The first are surface goals. There are the typical financial goals that will be familiar to advisers, such as saving for retirement, educating children or buying a second home.
But there are also deeper goals – the motivations that drive surface goals. These are closer to values and connect to an individual’s need to live a fulfilling and meaningful life.
For example, a surface goal may be to retire early, but the deeper goal is to have more time for family, hobbies and charity work. This deeper goal can potentially be achieved sooner and at less expense by scaling down working time rather than stopping work entirely.
Deeper goals are more abstract and flexible, both essential qualities for long-term financial planning. Our vision of the future can be impaired by current minutiae while circumstances and priorities can and do change over time.
Uncovering real financial goals
Goals are the first step in effective financial planning, but good outcomes require those goals to be both personally important and achievable.
One of the many behavioural biases we can come up against when asked what our goals are is reflecting top-of-mind priorities rather than deeper held ambitions.
Rather than just asking what your goals are, a simple behavioural nudge in the form of a list of common goals can help clients discover and articulate their surface goals.
Our research found that around three quarters of respondents changed at least one of their top three goals after seeing them alongside a list of 17 common financial goals. These included ‘pay for self-improvement’, ‘stop working and do something I love’ and ‘feel secure about my finances in retirement’.

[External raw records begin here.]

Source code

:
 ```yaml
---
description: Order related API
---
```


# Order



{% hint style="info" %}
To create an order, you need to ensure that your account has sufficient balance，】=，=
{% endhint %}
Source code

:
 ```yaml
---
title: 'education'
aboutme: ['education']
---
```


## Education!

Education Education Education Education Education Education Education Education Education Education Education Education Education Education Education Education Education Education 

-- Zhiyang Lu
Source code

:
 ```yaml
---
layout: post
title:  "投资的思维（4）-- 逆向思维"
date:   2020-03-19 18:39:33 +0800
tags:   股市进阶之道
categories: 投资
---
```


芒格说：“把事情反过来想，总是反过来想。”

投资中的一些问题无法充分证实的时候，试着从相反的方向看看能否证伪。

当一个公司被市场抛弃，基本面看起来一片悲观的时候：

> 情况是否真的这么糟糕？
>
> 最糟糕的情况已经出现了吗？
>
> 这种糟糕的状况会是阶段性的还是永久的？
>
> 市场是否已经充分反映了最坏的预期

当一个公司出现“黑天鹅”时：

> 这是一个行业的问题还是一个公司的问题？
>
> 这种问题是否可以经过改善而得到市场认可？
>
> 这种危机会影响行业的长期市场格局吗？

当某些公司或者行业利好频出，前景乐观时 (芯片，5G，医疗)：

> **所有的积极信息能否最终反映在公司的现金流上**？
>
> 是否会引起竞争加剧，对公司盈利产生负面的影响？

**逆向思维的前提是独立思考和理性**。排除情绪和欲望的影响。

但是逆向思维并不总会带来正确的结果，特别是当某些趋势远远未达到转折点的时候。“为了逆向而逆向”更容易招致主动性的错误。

The final goals were more personal, detailed and emotionally grounded. This emotional element carried into our most recent research.
Deeper goals are what really make us tick – they make us happy and bring fulfilment. They are, in other words, grounded in positive psychology. We applied the positive psychology framework PERMA-V (positive emotion, engagement, relationships, meaning, accomplishment and vitality – all of which have their own benefits and can be goals in their own right).

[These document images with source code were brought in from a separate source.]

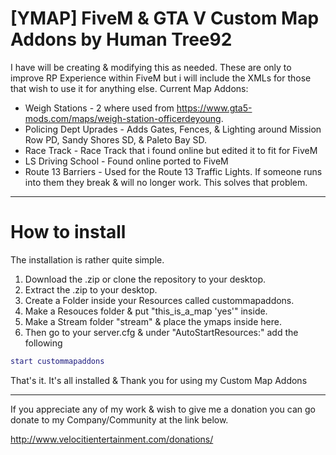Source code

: # [YMAP] FiveM & GTA V Custom Map Addons by Human Tree92
I have will be creating & modifying this as needed. These are only to improve RP Experience within FiveM but i will include the XMLs for those that wish to use it for anything else. Current Map Addons:
+ Weigh Stations - 2 where used from https://www.gta5-mods.com/maps/weigh-station-officerdeyoung.
+ Policing Dept Uprades - Adds Gates, Fences, & Lighting around Mission Row PD, Sandy Shores SD, & Paleto Bay SD.
+ Race Track - Race Track that i found online but edited it to fit for FiveM
+ LS Driving School - Found online ported to FiveM
+ Route 13 Barriers - Used for the Route 13 Traffic Lights. If someone runs into them they break & will no longer work. This solves that problem.

---

# How to install
The installation is rather quite simple.

1. Download the .zip or clone the repository to your desktop.
2. Extract the .zip to your desktop.
3. Create a Folder inside your Resources called custommapaddons.
4. Make a Resouces folder & put "this_is_a_map 'yes'" inside.
5. Make a Stream folder "stream" & place the ymaps inside here.
6. Then go to your server.cfg & under "AutoStartResources:" add the following
```lua
start custommapaddons
```
That's it. It's all installed & Thank you for using my Custom Map Addons

---

If you appreciate any of my work & wish to give me a donation you can go donate to my Company/Community at the link below.

http://www.velocitientertainment.com/donations/
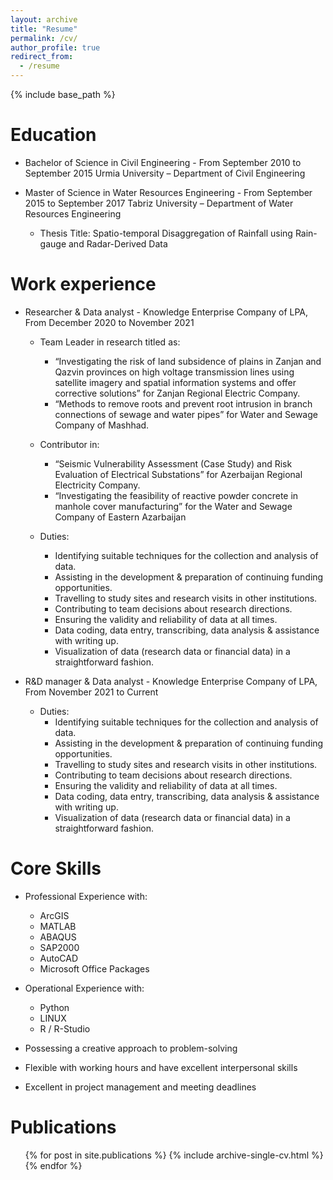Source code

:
 ```yaml
---
layout: archive
title: "Resume"
permalink: /cv/
author_profile: true
redirect_from:
  - /resume
---
```


{% include base_path %}

Education
======
* Bachelor of Science in Civil Engineering - From September 2010 to September 2015
Urmia University – Department of Civil Engineering

* Master of Science in Water Resources Engineering - From September 2015 to September 2017
Tabriz University – Department of Water Resources Engineering

  * Thesis Title: Spatio-temporal Disaggregation of Rainfall using Rain-gauge and Radar-Derived Data

Work experience
======
* Researcher & Data analyst - Knowledge Enterprise Company of LPA, From December 2020 to November 2021
    * Team Leader in research titled as:
      * “Investigating the risk of land subsidence of plains in Zanjan and Qazvin provinces on high voltage transmission lines using satellite imagery and spatial information systems and offer corrective solutions” for Zanjan Regional Electric Company.
      * “Methods to remove roots and prevent root intrusion in branch connections of sewage and water pipes” for Water and Sewage Company of Mashhad.
    * Contributor in:
      * “Seismic Vulnerability Assessment (Case Study) and Risk Evaluation of Electrical Substations” for Azerbaijan Regional Electricity Company.
      * “Investigating the feasibility of reactive powder concrete in manhole cover manufacturing” for the Water and Sewage Company of Eastern Azarbaijan

    * Duties:
      * Identifying suitable techniques for the collection and analysis of data.
      * Assisting in the development & preparation of continuing funding opportunities.
      * Travelling to study sites and research visits in other institutions.
      * Contributing to team decisions about research directions.
      * Ensuring the validity and reliability of data at all times.
      * Data coding, data entry, transcribing, data analysis & assistance with writing up.
      * Visualization of data (research data or financial data) in a straightforward fashion.




* R&D manager & Data analyst - Knowledge Enterprise Company of LPA, From November 2021 to Current

    * Duties:
      * Identifying suitable techniques for the collection and analysis of data.
      * Assisting in the development & preparation of continuing funding opportunities.
      * Travelling to study sites and research visits in other institutions.
      * Contributing to team decisions about research directions.
      * Ensuring the validity and reliability of data at all times.
      * Data coding, data entry, transcribing, data analysis & assistance with writing up.
      * Visualization of data (research data or financial data) in a straightforward fashion.
  
Core Skills
======
* Professional Experience with:
  * ArcGIS
  * MATLAB
  * ABAQUS
  * SAP2000
  * AutoCAD
  * Microsoft Office Packages
* Operational Experience with:
  * Python
  * LINUX
  * R / R-Studio

* Possessing a creative approach to problem-solving
* Flexible with working hours and have excellent interpersonal skills
* Excellent in project management and meeting deadlines

Publications
======
  <ul>{% for post in site.publications %}
    {% include archive-single-cv.html %}
  {% endfor %}</ul>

The first step was to ask the sample to list their financial goals with a brief description of what that might mean. Now, this was not a representative sample as it was the audience of a wealth management podcast.
Respondents tended to be younger, male, wealthier and more financially literate than the general population. It did, however, give a strong test of the effects of framing in this way on the process of setting financial goals. This sample was more likely to have a decent understanding of where they want to get to.

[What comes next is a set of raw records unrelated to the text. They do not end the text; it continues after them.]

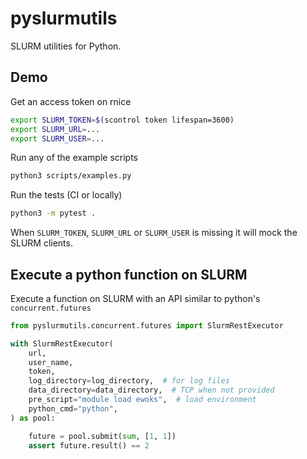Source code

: # pyslurmutils

SLURM utilities for Python.

## Demo

Get an access token on rnice

```bash
export SLURM_TOKEN=$(scontrol token lifespan=3600)
export SLURM_URL=...
export SLURM_USER=...
```

Run any of the example scripts

```bash
python3 scripts/examples.py
```

Run the tests (CI or locally)

```bash
python3 -m pytest .
```

When `SLURM_TOKEN`, `SLURM_URL` or `SLURM_USER` is missing it will mock
the SLURM clients.

## Execute a python function on SLURM

Execute a function on SLURM with an API similar to python's `concurrent.futures`

```python
from pyslurmutils.concurrent.futures import SlurmRestExecutor

with SlurmRestExecutor(
    url,
    user_name,
    token,
    log_directory=log_directory,  # for log files
    data_directory=data_directory,  # TCP when not provided
    pre_script="module load ewoks",  # load environment
    python_cmd="python",
) as pool:

    future = pool.submit(sum, [1, 1])
    assert future.result() == 2
```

The next step was asking investors to double their list, encouraging them to spend more time thinking about their goals.
Finally, after being given the PERMA-V framework and then told that goals may fall into the six categories, they were asked to add any additional goals.
Our analysis of both how abstract the goals were – and so how suited to long-term thinking – and the topics yielded some valuable insights.
First that simply asking investors to double their list of goals led to the lowest level of abstract thinking. Structure and some guidance are needed to help people dig deeper for meaningful goals.
Second was that the prevalence of topics depended on the prompt. Goals were largely unchanged between the first and second step. Introducing the PERMA-V framework brought about a meaningful shift from top-of-mind thoughts or even surface goals.
‘Affording a healthy lifestyle’, ‘being able to give back’, ‘engaging in hobbies’ and ‘having fulfilling work/purpose’ were among the most common topics. These are the deeper goals which make life worthwhile and bring about a sense of wellbeing.
A low input but high impact process
Surface goals and deeper goals both have a role to play in financial planning. More personally meaningful goals have a better chance of success – motivation and satisfaction are grounded in the person and what makes them happy, not some arbitrary benchmark.
The PERMA-V framework can have a meaningful impact on how people think about and articulate their goals in just a few minutes, learning more about themselves and what matters.
It can slot easily into the financial planning process, helping advisers get their clients to where they want to be, but with a less restricted view and a little more flexibility along the way.